There are a number of other strategies and tactics that will evolve in the weeks and months ahead that may/will be the result of this COVID-19 crisis facing the country. One thing is certain: if an institution does nothing, it will see a significant loss in the small business segment.
Adjust the Underwriting Criteria for New Applications
Credit requests will continue to come and, unfortunately, there will be a lot of small businesses just trying to stay afloat, pay their employees and meet their obligations. They will be submitting requests for financing. Such requests will likely be a result of the institution’s current response to the COVID-19 economy.

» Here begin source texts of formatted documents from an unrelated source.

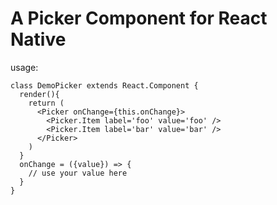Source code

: # A Picker Component for React Native

usage:

```
class DemoPicker extends React.Component {
  render(){
    return (
      <Picker onChange={this.onChange}>
        <Picker.Item label='foo' value='foo' />
        <Picker.Item label='bar' value='bar' />        
      </Picker>
    )
  }
  onChange = ({value}) => {
    // use your value here
  }
}
```
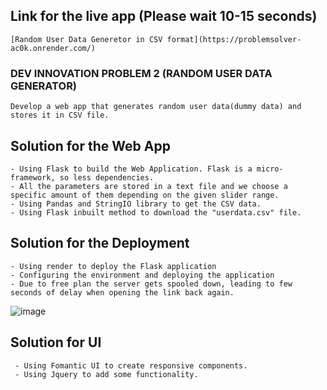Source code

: ## Link for the live app (Please wait 10-15 seconds)
```
[Random User Data Generetor in CSV format](https://problemsolver-ac0k.onrender.com/)
```

### DEV INNOVATION PROBLEM 2 (RANDOM USER DATA GENERATOR)
```
Develop a web app that generates random user data(dummy data) and stores it in CSV file.
```

## Solution for the Web App
```
- Using Flask to build the Web Application. Flask is a micro-framework, so less dependencies.
- All the parameters are stored in a text file and we choose a specific amount of them depending on the given slider range.
- Using Pandas and StringIO library to get the CSV data.
- Using Flask inbuilt method to download the "userdata.csv" file.
```

## Solution for the Deployment
```
- Using render to deploy the Flask application
- Configuring the environment and deploying the application
- Due to free plan the server gets spooled down, leading to few seconds of delay when opening the link back again.
```
![image](https://github.com/user-attachments/assets/39e6e248-86a0-4c1f-8036-400fa6495eca)


## Solution for UI
```
 - Using Fomantic UI to create responsive components.
 - Using Jquery to add some functionality.
```

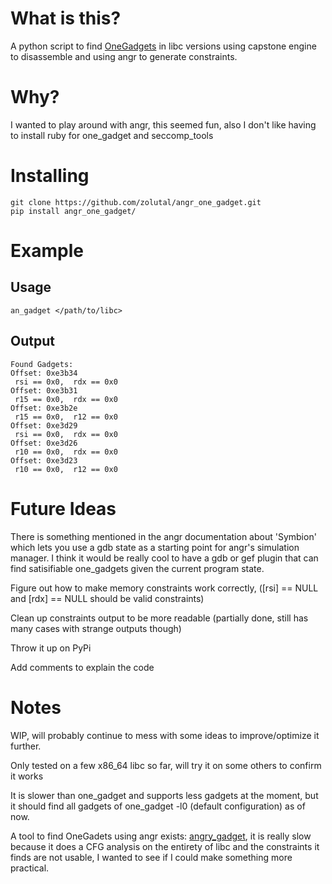 # What is this?
A python script to find [OneGadgets](https://github.com/david942j/one_gadget) in libc versions using capstone engine to disassemble and using angr to generate constraints.


# Why?
I wanted to play around with angr, this seemed fun, also I don't like having to install ruby for one_gadget and seccomp_tools

# Installing
```
git clone https://github.com/zolutal/angr_one_gadget.git
pip install angr_one_gadget/
```

# Example
## Usage
```
an_gadget </path/to/libc>
```

## Output
```
Found Gadgets:
Offset: 0xe3b34
 rsi == 0x0,  rdx == 0x0
Offset: 0xe3b31
 r15 == 0x0,  rdx == 0x0
Offset: 0xe3b2e
 r15 == 0x0,  r12 == 0x0
Offset: 0xe3d29
 rsi == 0x0,  rdx == 0x0
Offset: 0xe3d26
 r10 == 0x0,  rdx == 0x0
Offset: 0xe3d23
 r10 == 0x0,  r12 == 0x0
```


# Future Ideas
There is something mentioned in the angr documentation about 'Symbion' which lets you use a gdb state as a starting point for angr's simulation manager. I think it would be really cool to have a gdb or gef plugin that can find satisifiable one_gadgets given the current program state.

Figure out how to make memory constraints work correctly, ([rsi] == NULL and [rdx] == NULL should be valid constraints)

Clean up constraints output to be more readable (partially done, still has many cases with strange outputs though)

Throw it up on PyPi

Add comments to explain the code


# Notes
WIP, will probably continue to mess with some ideas to improve/optimize it further.

Only tested on a few x86_64 libc so far, will try it on some others to confirm it works

It is slower than one_gadget and supports less gadgets at the moment, but it should find all gadgets of one_gadget -l0 (default configuration) as of now.

A tool to find OneGadets using angr exists: [angry_gadget](https://github.com/ChrisTheCoolHut/angry_gadget), it is really slow because it does a CFG analysis on the entirety of libc and the constraints it finds are not usable, I wanted to see if I could make something more practical.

Rather than just shutting off any new loan applications to avoid taking on problem loans of other FIs, banks and credit unions will need to adjust their underwriting guidelines to adapt to new economic conditions. The best approach is to leverage what was discovered during the portfolio triage efforts.
From the credit profiles defined in triage, each group can modify its underwriting criteria and potentially approve new loan requests. The probable candidates would be the categories 3 and 4 as defined above – those that will need some assistance through the COVID-19 crisis (Category 3) and those that are doing fine and will continue to do just fine (Category 4).
The question on the table for all banks and credit unions is this: Will you just watch the credit challenges unfold, or will your organization be one of those that takes action to help important small businesses continue to operate and extend the credit along with opening new deposit accounts that will make an intentional, significant and long-term positive impact on U.S. markets?